** Opening SOURCE INFORMATION block **

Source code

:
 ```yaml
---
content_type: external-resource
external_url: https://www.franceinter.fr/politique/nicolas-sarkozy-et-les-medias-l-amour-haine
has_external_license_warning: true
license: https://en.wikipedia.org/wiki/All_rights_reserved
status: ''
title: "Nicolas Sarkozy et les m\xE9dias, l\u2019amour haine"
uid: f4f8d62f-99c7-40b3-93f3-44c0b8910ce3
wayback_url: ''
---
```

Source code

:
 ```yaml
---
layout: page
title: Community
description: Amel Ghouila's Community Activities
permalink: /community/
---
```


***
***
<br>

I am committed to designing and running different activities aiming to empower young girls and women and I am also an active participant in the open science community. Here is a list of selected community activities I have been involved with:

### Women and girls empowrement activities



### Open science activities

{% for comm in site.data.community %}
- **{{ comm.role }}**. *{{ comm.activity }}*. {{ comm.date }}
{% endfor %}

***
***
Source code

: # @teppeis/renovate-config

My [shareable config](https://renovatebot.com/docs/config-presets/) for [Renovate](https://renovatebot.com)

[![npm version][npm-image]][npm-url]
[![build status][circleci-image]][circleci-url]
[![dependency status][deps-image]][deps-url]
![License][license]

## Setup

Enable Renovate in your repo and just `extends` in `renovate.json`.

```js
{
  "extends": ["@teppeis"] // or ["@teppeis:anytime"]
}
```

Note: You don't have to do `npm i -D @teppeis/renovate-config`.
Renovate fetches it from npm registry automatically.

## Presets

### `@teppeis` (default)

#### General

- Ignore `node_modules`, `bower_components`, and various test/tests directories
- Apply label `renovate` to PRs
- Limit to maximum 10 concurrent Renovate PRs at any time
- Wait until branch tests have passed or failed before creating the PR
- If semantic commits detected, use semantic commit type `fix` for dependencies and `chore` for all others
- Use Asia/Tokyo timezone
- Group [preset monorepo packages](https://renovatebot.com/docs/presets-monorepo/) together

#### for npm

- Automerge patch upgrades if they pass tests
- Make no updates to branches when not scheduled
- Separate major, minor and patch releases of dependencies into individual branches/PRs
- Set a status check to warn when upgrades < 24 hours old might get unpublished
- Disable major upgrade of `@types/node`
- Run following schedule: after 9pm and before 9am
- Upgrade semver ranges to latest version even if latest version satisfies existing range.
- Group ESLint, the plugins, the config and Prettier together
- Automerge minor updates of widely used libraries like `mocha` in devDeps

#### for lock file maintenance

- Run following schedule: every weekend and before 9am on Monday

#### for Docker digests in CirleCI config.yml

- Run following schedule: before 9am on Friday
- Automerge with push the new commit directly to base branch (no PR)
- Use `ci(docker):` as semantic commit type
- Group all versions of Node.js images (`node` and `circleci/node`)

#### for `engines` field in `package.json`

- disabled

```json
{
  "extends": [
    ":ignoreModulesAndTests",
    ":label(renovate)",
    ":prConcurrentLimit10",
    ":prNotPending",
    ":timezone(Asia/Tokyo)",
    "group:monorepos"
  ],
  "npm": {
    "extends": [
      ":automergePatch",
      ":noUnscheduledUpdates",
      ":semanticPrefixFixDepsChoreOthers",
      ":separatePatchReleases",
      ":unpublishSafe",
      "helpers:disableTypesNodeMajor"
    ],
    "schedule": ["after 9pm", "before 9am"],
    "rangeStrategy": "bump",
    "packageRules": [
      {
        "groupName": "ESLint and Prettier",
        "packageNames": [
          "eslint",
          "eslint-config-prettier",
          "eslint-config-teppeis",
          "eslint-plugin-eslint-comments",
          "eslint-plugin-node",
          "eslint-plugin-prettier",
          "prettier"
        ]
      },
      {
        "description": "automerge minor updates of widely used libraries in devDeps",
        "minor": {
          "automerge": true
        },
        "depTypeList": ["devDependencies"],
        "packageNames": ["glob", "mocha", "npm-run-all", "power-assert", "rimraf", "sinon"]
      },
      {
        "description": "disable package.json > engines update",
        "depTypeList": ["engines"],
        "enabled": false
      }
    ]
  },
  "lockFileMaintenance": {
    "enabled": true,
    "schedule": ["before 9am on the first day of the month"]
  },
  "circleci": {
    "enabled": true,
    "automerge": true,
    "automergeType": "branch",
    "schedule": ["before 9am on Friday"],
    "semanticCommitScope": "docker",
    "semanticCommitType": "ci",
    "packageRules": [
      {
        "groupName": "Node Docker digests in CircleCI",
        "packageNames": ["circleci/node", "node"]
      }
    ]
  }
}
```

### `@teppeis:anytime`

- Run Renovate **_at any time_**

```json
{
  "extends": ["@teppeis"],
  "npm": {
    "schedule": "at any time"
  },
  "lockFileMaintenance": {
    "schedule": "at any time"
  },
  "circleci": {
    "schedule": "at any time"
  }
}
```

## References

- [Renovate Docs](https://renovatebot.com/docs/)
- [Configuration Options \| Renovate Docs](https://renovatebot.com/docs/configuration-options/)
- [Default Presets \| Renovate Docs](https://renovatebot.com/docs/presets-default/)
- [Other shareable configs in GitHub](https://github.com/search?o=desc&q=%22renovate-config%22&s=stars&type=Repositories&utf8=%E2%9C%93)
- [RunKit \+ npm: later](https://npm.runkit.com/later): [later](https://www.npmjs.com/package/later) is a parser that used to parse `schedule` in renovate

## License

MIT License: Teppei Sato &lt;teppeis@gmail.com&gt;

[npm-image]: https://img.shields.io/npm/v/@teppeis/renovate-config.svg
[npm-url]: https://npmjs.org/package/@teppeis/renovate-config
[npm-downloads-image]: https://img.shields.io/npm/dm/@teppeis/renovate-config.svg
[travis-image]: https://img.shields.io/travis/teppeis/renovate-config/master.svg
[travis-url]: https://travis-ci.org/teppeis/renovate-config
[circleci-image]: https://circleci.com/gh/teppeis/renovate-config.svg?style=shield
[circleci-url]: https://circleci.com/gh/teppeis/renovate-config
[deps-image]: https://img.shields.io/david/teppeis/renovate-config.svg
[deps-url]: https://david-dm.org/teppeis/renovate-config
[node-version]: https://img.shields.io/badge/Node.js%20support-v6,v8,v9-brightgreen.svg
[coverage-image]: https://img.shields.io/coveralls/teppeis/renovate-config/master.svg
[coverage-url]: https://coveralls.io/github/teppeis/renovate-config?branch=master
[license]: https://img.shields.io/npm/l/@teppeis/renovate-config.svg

** Closing SOURCE INFORMATION block **

* **WHAT YOU NEED TO DO**
Transcribe the data above exactly as it reads.

* **RESULT OF THIS TASK**
Source code

:
 ```yaml
---
content_type: external-resource
external_url: https://www.franceinter.fr/politique/nicolas-sarkozy-et-les-medias-l-amour-haine
has_external_license_warning: true
license: https://en.wikipedia.org/wiki/All_rights_reserved
status: ''
title: "Nicolas Sarkozy et les m\xE9dias, l\u2019amour haine"
uid: f4f8d62f-99c7-40b3-93f3-44c0b8910ce3
wayback_url: ''
---
```

Source code

:
 ```yaml
---
layout: page
title: Community
description: Amel Ghouila's Community Activities
permalink: /community/
---
```


***
***
<br>

I am committed to designing and running different activities aiming to empower young girls and women and I am also an active participant in the open science community. Here is a list of selected community activities I have been involved with:

### Women and girls empowrement activities



### Open science activities

{% for comm in site.data.community %}
- **{{ comm.role }}**. *{{ comm.activity }}*. {{ comm.date }}
{% endfor %}

***
***
Source code

: # @teppeis/renovate-config

My [shareable config](https://renovatebot.com/docs/config-presets/) for [Renovate](https://renovatebot.com)

[![npm version][npm-image]][npm-url]
[![build status][circleci-image]][circleci-url]
[![dependency status][deps-image]][deps-url]
![License][license]

## Setup

Enable Renovate in your repo and just `extends` in `renovate.json`.

```js
{
  "extends": ["@teppeis"] // or ["@teppeis:anytime"]
}
```

Note: You don't have to do `npm i -D @teppeis/renovate-config`.
Renovate fetches it from npm registry automatically.

## Presets

### `@teppeis` (default)

#### General

- Ignore `node_modules`, `bower_components`, and various test/tests directories
- Apply label `renovate` to PRs
- Limit to maximum 10 concurrent Renovate PRs at any time
- Wait until branch tests have passed or failed before creating the PR
- If semantic commits detected, use semantic commit type `fix` for dependencies and `chore` for all others
- Use Asia/Tokyo timezone
- Group [preset monorepo packages](https://renovatebot.com/docs/presets-monorepo/) together

#### for npm

- Automerge patch upgrades if they pass tests
- Make no updates to branches when not scheduled
- Separate major, minor and patch releases of dependencies into individual branches/PRs
- Set a status check to warn when upgrades < 24 hours old might get unpublished
- Disable major upgrade of `@types/node`
- Run following schedule: after 9pm and before 9am
- Upgrade semver ranges to latest version even if latest version satisfies existing range.
- Group ESLint, the plugins, the config and Prettier together
- Automerge minor updates of widely used libraries like `mocha` in devDeps

#### for lock file maintenance

- Run following schedule: every weekend and before 9am on Monday

#### for Docker digests in CirleCI config.yml

- Run following schedule: before 9am on Friday
- Automerge with push the new commit directly to base branch (no PR)
- Use `ci(docker):` as semantic commit type
- Group all versions of Node.js images (`node` and `circleci/node`)

#### for `engines` field in `package.json`

- disabled

```json
{
  "extends": [
    ":ignoreModulesAndTests",
    ":label(renovate)",
    ":prConcurrentLimit10",
    ":prNotPending",
    ":timezone(Asia/Tokyo)",
    "group:monorepos"
  ],
  "npm": {
    "extends": [
      ":automergePatch",
      ":noUnscheduledUpdates",
      ":semanticPrefixFixDepsChoreOthers",
      ":separatePatchReleases",
      ":unpublishSafe",
      "helpers:disableTypesNodeMajor"
    ],
    "schedule": ["after 9pm", "before 9am"],
    "rangeStrategy": "bump",
    "packageRules": [
      {
        "groupName": "ESLint and Prettier",
        "packageNames": [
          "eslint",
          "eslint-config-prettier",
          "eslint-config-teppeis",
          "eslint-plugin-eslint-comments",
          "eslint-plugin-node",
          "eslint-plugin-prettier",
          "prettier"
        ]
      },
      {
        "description": "automerge minor updates of widely used libraries in devDeps",
        "minor": {
          "automerge": true
        },
        "depTypeList": ["devDependencies"],
        "packageNames": ["glob", "mocha", "npm-run-all", "power-assert", "rimraf", "sinon"]
      },
      {
        "description": "disable package.json > engines update",
        "depTypeList": ["engines"],
        "enabled": false
      }
    ]
  },
  "lockFileMaintenance": {
    "enabled": true,
    "schedule": ["before 9am on the first day of the month"]
  },
  "circleci": {
    "enabled": true,
    "automerge": true,
    "automergeType": "branch",
    "schedule": ["before 9am on Friday"],
    "semanticCommitScope": "docker",
    "semanticCommitType": "ci",
    "packageRules": [
      {
        "groupName": "Node Docker digests in CircleCI",
        "packageNames": ["circleci/node", "node"]
      }
    ]
  }
}
```

### `@teppeis:anytime`

- Run Renovate **_at any time_**

```json
{
  "extends": ["@teppeis"],
  "npm": {
    "schedule": "at any time"
  },
  "lockFileMaintenance": {
    "schedule": "at any time"
  },
  "circleci": {
    "schedule": "at any time"
  }
}
```

## References

- [Renovate Docs](https://renovatebot.com/docs/)
- [Configuration Options \| Renovate Docs](https://renovatebot.com/docs/configuration-options/)
- [Default Presets \| Renovate Docs](https://renovatebot.com/docs/presets-default/)
- [Other shareable configs in GitHub](https://github.com/search?o=desc&q=%22renovate-config%22&s=stars&type=Repositories&utf8=%E2%9C%93)
- [RunKit \+ npm: later](https://npm.runkit.com/later): [later](https://www.npmjs.com/package/later) is a parser that used to parse `schedule` in renovate

## License

MIT License: Teppei Sato &lt;teppeis@gmail.com&gt;

[npm-image]: https://img.shields.io/npm/v/@teppeis/renovate-config.svg
[npm-url]: https://npmjs.org/package/@teppeis/renovate-config
[npm-downloads-image]: https://img.shields.io/npm/dm/@teppeis/renovate-config.svg
[travis-image]: https://img.shields.io/travis/teppeis/renovate-config/master.svg
[travis-url]: https://travis-ci.org/teppeis/renovate-config
[circleci-image]: https://circleci.com/gh/teppeis/renovate-config.svg?style=shield
[circleci-url]: https://circleci.com/gh/teppeis/renovate-config
[deps-image]: https://img.shields.io/david/teppeis/renovate-config.svg
[deps-url]: https://david-dm.org/teppeis/renovate-config
[node-version]: https://img.shields.io/badge/Node.js%20support-v6,v8,v9-brightgreen.svg
[coverage-image]: https://img.shields.io/coveralls/teppeis/renovate-config/master.svg
[coverage-url]: https://coveralls.io/github/teppeis/renovate-config?branch=master
[license]: https://img.shields.io/npm/l/@teppeis/renovate-config.svg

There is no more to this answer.